RESIDENTS have won their battle against a housebuilder who wanted to build an apartment block in Patcham.

McCarthy and Stone appealed to a government planning inspector after the city council rejected the application for the site on Old London Road.

But that appeal has been thrown out by the planning inspectorate because of the ‘negative impact on the character and appearance to the area.’

In June The Argus reported how 350 Patcham residents, along with ward councillors Lee Wares and Geoffrey Theobald, protest against the proposed three-storey apartment block for elderly people.

Around 100 people turned out at Brighton Town Hall to speak out against the application at the inquiry.

Resident Alistair Elliott led the protest group, Protect Patcham, and is delighted with the decision.

He said: “I feel a massive sense of relief. The past 18 months have been an emotional rollercoaster and often very stressful.

“What has been humbling for those of us living right next door to this proposed development is the support we have received from people further afield in Patcham and beyond.

“It shows what a strong community spirit there is that 350 people were prepared to object publicly to the plans.

“Around 150 people attended a public meeting when the plans came out last year and another 100 came to the public inquiry.

“People move to Patcham because they like it and then as the years go by they grow to love it and do not want to see its special charm and character destroyed.”

McCarthy and Stone advertised apartments online before even applying for permission, infuriating residents.

The prices advertised ranged from £339,000 to £453,000.

The housebuilder had previously applied for permission at Old London Road in 2004 but this was also rejected.

Cllr Wares was equally as happy as Mr Elliott with the inspector’s decision.

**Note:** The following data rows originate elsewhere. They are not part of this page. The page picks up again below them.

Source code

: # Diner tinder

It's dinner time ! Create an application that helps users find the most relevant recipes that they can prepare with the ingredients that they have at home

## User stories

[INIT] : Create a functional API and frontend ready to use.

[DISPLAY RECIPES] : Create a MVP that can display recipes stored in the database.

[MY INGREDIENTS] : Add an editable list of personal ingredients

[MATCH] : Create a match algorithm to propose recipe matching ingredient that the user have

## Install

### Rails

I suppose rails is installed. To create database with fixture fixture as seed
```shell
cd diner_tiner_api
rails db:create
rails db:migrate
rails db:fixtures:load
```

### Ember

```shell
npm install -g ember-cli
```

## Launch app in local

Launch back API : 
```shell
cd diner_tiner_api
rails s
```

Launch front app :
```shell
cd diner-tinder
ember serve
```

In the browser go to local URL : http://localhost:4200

He said: “I’m delighted for residents who have had the worry of this development for years and I hope that McCarthy and Stone now call it a day.

“I can’t think of a worse location for the development that simply had no sympathetic thought given to the character and way of life in Patcham.”

In the inspectorate’s comments it said: “I consider that the proposed building would, by virtue of a combination of its scale, density, massing and width, be a dominant and over-bearing feature that would detract from the attractive suburban character of this part of Old London Road.

“That is now the end of the road for this application.”